• Task to complete
Output a character-exact copy of the data, images removed.

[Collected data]
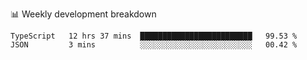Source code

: 📊 Weekly development breakdown
<!--START_SECTION:waka-->
```text
TypeScript   12 hrs 37 mins  █████████████████████████   99.53 % 
JSON         3 mins          ░░░░░░░░░░░░░░░░░░░░░░░░░   00.42 % 
```
<!--END_SECTION:waka-->
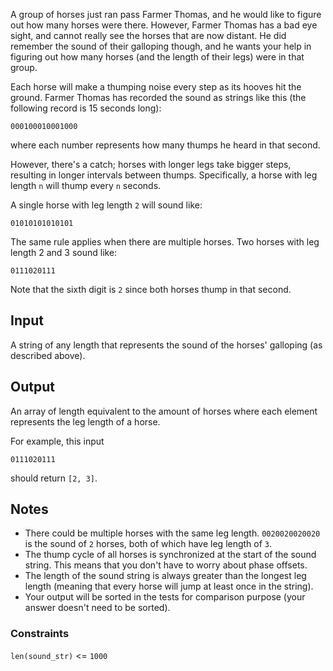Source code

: A group of horses just ran pass Farmer Thomas, and he would like to figure out how many horses were there. However, Farmer Thomas has a bad eye sight, and cannot really see the horses that are now distant. He did remember the sound of their galloping though, and he wants your help in figuring out how many horses (and the length of their legs) were in that group.

Each horse will make a thumping noise every step as its hooves hit the ground. Farmer Thomas has recorded the sound as strings like this (the following record is 15 seconds long):
```
000100010001000
```
where each number represents how many thumps he heard in that second.

However, there's a catch; horses with longer legs take bigger steps, resulting in longer intervals between thumps. Specifically, a horse with leg length `n` will thump every `n` seconds.

A single horse with leg length `2` will sound like:
```
01010101010101
```

The same rule applies when there are multiple horses. Two horses with leg length 2 and 3 sound like:
```
0111020111
```
Note that the sixth digit is `2` since both horses thump in that second.

## Input
A string of any length that represents the sound of the horses' galloping (as described above).

## Output
An array of length equivalent to the amount of horses where each element represents the leg length of a horse.

For example, this input
```
0111020111
```
should return `[2, 3]`.

## Notes
- There could be multiple horses with the same leg length. `0020020020020` is the sound of `2` horses, both of which have leg length of `3`.
- The thump cycle of all horses is synchronized at the start of the sound string. This means that you don't have to worry about phase offsets.
- The length of the sound string is always greater than the longest leg length (meaning that every horse will jump at least once in the string).
- Your output will be sorted in the tests for comparison purpose (your answer doesn't need to be sorted).

### Constraints
`len(sound_str)` <= `1000`
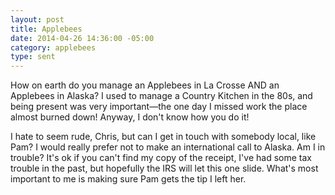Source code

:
```yaml
---
layout: post
title: Applebees
date: 2014-04-26 14:36:00 -05:00
category: applebees
type: sent
---
```


How on earth do you manage an Applebees in La Crosse AND an Applebees in Alaska? I used to manage a Country Kitchen in the 80s, and being present was very important—the one day I missed work the place almost burned down! Anyway, I don't know how you do it! 

I hate to seem rude, Chris, but can I get in touch with somebody local, like Pam? I would really prefer not to make an international call to Alaska. Am I in trouble? It's ok if you can't find my copy of the receipt, I've had some tax trouble in the past, but hopefully the IRS will let this one slide. What's most important to me is making sure Pam gets the tip I left her.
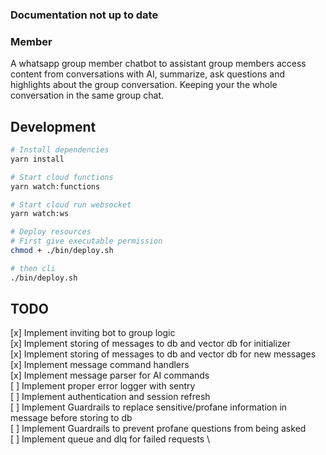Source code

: ### Documentation not up to date

### Member

A whatsapp group member chatbot to assistant group members access content from conversations with AI, summarize, ask questions and highlights about the group conversation. Keeping your the whole conversation in the same group chat.

## Development

```sh
# Install dependencies
yarn install

# Start cloud functions
yarn watch:functions

# Start cloud run websocket
yarn watch:ws

# Deploy resources
# First give executable permission
chmod + ./bin/deploy.sh

# then cli
./bin/deploy.sh

```



## TODO

[x] Implement inviting bot to group logic \
[x] Implement storing of messages to db and vector db for initializer \
[x] Implement storing of messages to db and vector db for new messages \
[x] Implement message command handlers \
[x] Implement message parser for AI commands \
[ ] Implement proper error logger with sentry \
[ ] Implement authentication and session refresh \
[ ] Implement Guardrails to replace sensitive/profane information in message before storing to db \
[ ] Implement Guardrails to prevent profane questions from being asked \
[ ] Implement queue and dlq for failed requests \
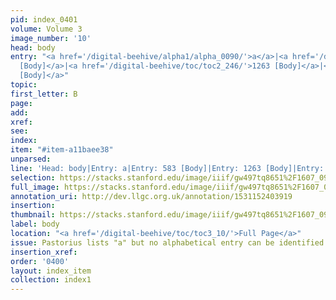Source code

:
 ```yaml
---
pid: index_0401
volume: Volume 3
image_number: '10'
head: body
entry: "<a href='/digital-beehive/alpha1/alpha_0090/'>a</a>|<a href='/digital-beehive/toc/toc2_134/'>583
  [Body]</a>|<a href='/digital-beehive/toc/toc2_246/'>1263 [Body]</a>|<a href='/digital-beehive/toc/toc2_376/'>2107
  [Body]</a>"
topic: 
first_letter: B
page: 
add: 
xref: 
see: 
index: 
item: "#item-a11baee38"
unparsed: 
line: 'Head: body|Entry: a|Entry: 583 [Body]|Entry: 1263 [Body]|Entry: 2107 [Body]|#item-a11baee38'
selection: https://stacks.stanford.edu/image/iiif/gw497tq8651%2F1607_0953/1808,363,668,117/full/0/default.jpg
full_image: https://stacks.stanford.edu/image/iiif/gw497tq8651%2F1607_0953/full/full/0/default.jpg
annotation_uri: http://dev.llgc.org.uk/annotation/1531152403919
insertion: 
thumbnail: https://stacks.stanford.edu/image/iiif/gw497tq8651%2F1607_0953/1808,363,668,117/150,/0/default.jpg
label: body
location: "<a href='/digital-beehive/toc/toc3_10/'>Full Page</a>"
issue: Pastorius lists "a" but no alphabetical entry can be identified.
insertion_xref: 
order: '0400'
layout: index_item
collection: index1
---
```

• Result of the exercise
Source code

: 📊 Weekly development breakdown
<!--START_SECTION:waka-->
```text
TypeScript   12 hrs 37 mins  █████████████████████████   99.53 % 
JSON         3 mins          ░░░░░░░░░░░░░░░░░░░░░░░░░   00.42 % 
```
<!--END_SECTION:waka-->
Source code

: A group of horses just ran pass Farmer Thomas, and he would like to figure out how many horses were there. However, Farmer Thomas has a bad eye sight, and cannot really see the horses that are now distant. He did remember the sound of their galloping though, and he wants your help in figuring out how many horses (and the length of their legs) were in that group.

Each horse will make a thumping noise every step as its hooves hit the ground. Farmer Thomas has recorded the sound as strings like this (the following record is 15 seconds long):
```
000100010001000
```
where each number represents how many thumps he heard in that second.

However, there's a catch; horses with longer legs take bigger steps, resulting in longer intervals between thumps. Specifically, a horse with leg length `n` will thump every `n` seconds.

A single horse with leg length `2` will sound like:
```
01010101010101
```

The same rule applies when there are multiple horses. Two horses with leg length 2 and 3 sound like:
```
0111020111
```
Note that the sixth digit is `2` since both horses thump in that second.

## Input
A string of any length that represents the sound of the horses' galloping (as described above).

## Output
An array of length equivalent to the amount of horses where each element represents the leg length of a horse.

For example, this input
```
0111020111
```
should return `[2, 3]`.

## Notes
- There could be multiple horses with the same leg length. `0020020020020` is the sound of `2` horses, both of which have leg length of `3`.
- The thump cycle of all horses is synchronized at the start of the sound string. This means that you don't have to worry about phase offsets.
- The length of the sound string is always greater than the longest leg length (meaning that every horse will jump at least once in the string).
- Your output will be sorted in the tests for comparison purpose (your answer doesn't need to be sorted).

### Constraints
`len(sound_str)` <= `1000`
Source code

:
```yaml
---
layout: post
title: Applebees
date: 2014-04-26 14:36:00 -05:00
category: applebees
type: sent
---
```


How on earth do you manage an Applebees in La Crosse AND an Applebees in Alaska? I used to manage a Country Kitchen in the 80s, and being present was very important—the one day I missed work the place almost burned down! Anyway, I don't know how you do it! 

I hate to seem rude, Chris, but can I get in touch with somebody local, like Pam? I would really prefer not to make an international call to Alaska. Am I in trouble? It's ok if you can't find my copy of the receipt, I've had some tax trouble in the past, but hopefully the IRS will let this one slide. What's most important to me is making sure Pam gets the tip I left her.
Source code

: ### Documentation not up to date

### Member

A whatsapp group member chatbot to assistant group members access content from conversations with AI, summarize, ask questions and highlights about the group conversation. Keeping your the whole conversation in the same group chat.

## Development

```sh
# Install dependencies
yarn install

# Start cloud functions
yarn watch:functions

# Start cloud run websocket
yarn watch:ws

# Deploy resources
# First give executable permission
chmod + ./bin/deploy.sh

# then cli
./bin/deploy.sh

```



## TODO

[x] Implement inviting bot to group logic \
[x] Implement storing of messages to db and vector db for initializer \
[x] Implement storing of messages to db and vector db for new messages \
[x] Implement message command handlers \
[x] Implement message parser for AI commands \
[ ] Implement proper error logger with sentry \
[ ] Implement authentication and session refresh \
[ ] Implement Guardrails to replace sensitive/profane information in message before storing to db \
[ ] Implement Guardrails to prevent profane questions from being asked \
[ ] Implement queue and dlq for failed requests \
Source code

:
 ```yaml
---
pid: index_0401
volume: Volume 3
image_number: '10'
head: body
entry: "<a href='/digital-beehive/alpha1/alpha_0090/'>a</a>|<a href='/digital-beehive/toc/toc2_134/'>583
  [Body]</a>|<a href='/digital-beehive/toc/toc2_246/'>1263 [Body]</a>|<a href='/digital-beehive/toc/toc2_376/'>2107
  [Body]</a>"
topic: 
first_letter: B
page: 
add: 
xref: 
see: 
index: 
item: "#item-a11baee38"
unparsed: 
line: 'Head: body|Entry: a|Entry: 583 [Body]|Entry: 1263 [Body]|Entry: 2107 [Body]|#item-a11baee38'
selection: https://stacks.stanford.edu/image/iiif/gw497tq8651%2F1607_0953/1808,363,668,117/full/0/default.jpg
full_image: https://stacks.stanford.edu/image/iiif/gw497tq8651%2F1607_0953/full/full/0/default.jpg
annotation_uri: http://dev.llgc.org.uk/annotation/1531152403919
insertion: 
thumbnail: https://stacks.stanford.edu/image/iiif/gw497tq8651%2F1607_0953/1808,363,668,117/150,/0/default.jpg
label: body
location: "<a href='/digital-beehive/toc/toc3_10/'>Full Page</a>"
issue: Pastorius lists "a" but no alphabetical entry can be identified.
insertion_xref: 
order: '0400'
layout: index_item
collection: index1
---
```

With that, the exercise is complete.